Around noon on Sept. 6, a connection in the sprinkler system broke, causing thousands of gallons of water to flood the third floor and leak to the second and first floors.
Castelli, in a news release, said Clearwater Fire & Rescue and city staff were able to quickly shut off the library’s electrical system and fire suppression system to stop the flow of water. The city also hired Largo-based fire and water cleanup company SERVPRO to bring in drying equipment to minimize damage to the library’s books and technology.
But the damage was extensive, totaling $5 million, which has been submitted to the city’s insurance carrier, according to Castelli.
The library, built in 2004, will remain closed until early November while repairs continue. Because the library houses the City Council chambers on the first floor, city meetings have been held at the Pinellas County communications building at 333 Chestnut St.
The library’s elevator systems and electrical, HVAC and fire suppression systems are under assessment and repairs. The air conditioning system and duct work are being cleaned and treated for microbial growth prevention. Drywall had to be removed and replaced. Affected areas will also require new paint.

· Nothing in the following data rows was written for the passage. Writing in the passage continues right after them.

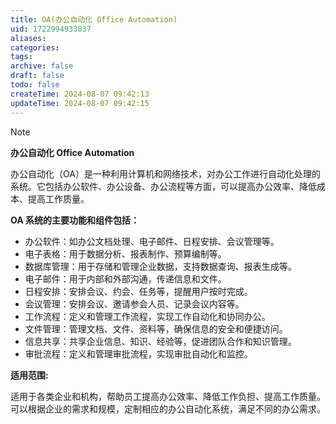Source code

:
 ```yaml
---
title: OA(办公自动化 Office Automation)
uid: 1722994933837
aliases: 
categories: 
tags: 
archive: false
draft: false
todo: false
createTime: 2024-08-07 09:42:13
updateTime: 2024-08-07 09:42:15
---
```


> [!NOTE]
> **办公自动化 Office Automation**
>
> 办公自动化（OA）是一种利用计算机和网络技术，对办公工作进行自动化处理的系统。它包括办公软件、办公设备、办公流程等方面，可以提高办公效率、降低成本、提高工作质量。

**OA 系统的主要功能和组件包括：**

- 办公软件：如办公文档处理、电子邮件、日程安排、会议管理等。
- 电子表格：用于数据分析、报表制作、预算编制等。
- 数据库管理：用于存储和管理企业数据，支持数据查询、报表生成等。
- 电子邮件：用于内部和外部沟通，传递信息和文件。
- 日程安排：安排会议、约会、任务等，提醒用户按时完成。
- 会议管理：安排会议、邀请参会人员、记录会议内容等。
- 工作流程：定义和管理工作流程，实现工作自动化和协同办公。
- 文件管理：管理文档、文件、资料等，确保信息的安全和便捷访问。
- 信息共享：共享企业信息、知识、经验等，促进团队合作和知识管理。
- 审批流程：定义和管理审批流程，实现审批自动化和监控。

**适用范围:**

适用于各类企业和机构，帮助员工提高办公效率、降低工作负担、提高工作质量。可以根据企业的需求和规模，定制相应的办公自动化系统，满足不同的办公需求。

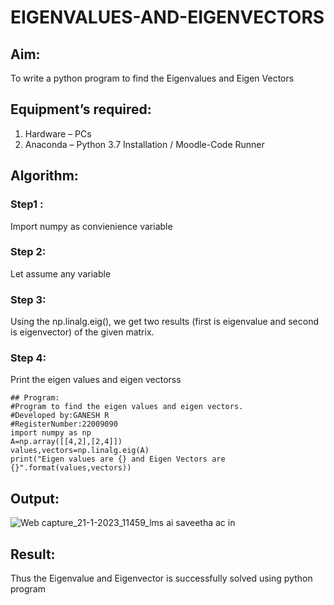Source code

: # EIGENVALUES-AND-EIGENVECTORS
## Aim:
To write a python program to find the Eigenvalues and Eigen Vectors
## Equipment’s required:
1. 	Hardware – PCs
2. 	Anaconda – Python 3.7 Installation / Moodle-Code Runner
## Algorithm:
### Step1 : 
Import numpy as convienience variable
### Step 2: 
Let assume any variable
### Step 3:
Using the np.linalg.eig(),  we get two results (first is eigenvalue and second is eigenvector) of the given matrix.
### Step 4: 
Print the eigen values and eigen vectorss
```
## Program:
#Program to find the eigen values and eigen vectors.
#Developed by:GANESH R 
#RegisterNumber:22009090
import numpy as np
A=np.array([[4,2],[2,4]])
values,vectors=np.linalg.eig(A)
print("Eigen values are {} and Eigen Vectors are {}".format(values,vectors))
```
## Output:
![Web capture_21-1-2023_11459_lms ai saveetha ac in](https://user-images.githubusercontent.com/120884552/213846466-bac2082b-8fef-4c59-93d9-8c247891483c.jpeg)


## Result:
Thus the Eigenvalue and Eigenvector is successfully solved using python program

The library’s second- and third-floor windows were removed to accommodate the drying equipment, and it took eight days to bring the building’s moisture content back to within normal range, according to Castelli.
Although 10,000 books and materials were transferred to an off-site facility for drying, inspection and cleaning, Castelli said staff believes a majority can be salvaged.
Two visiting art collections displayed on the library’s first floor were unaffected.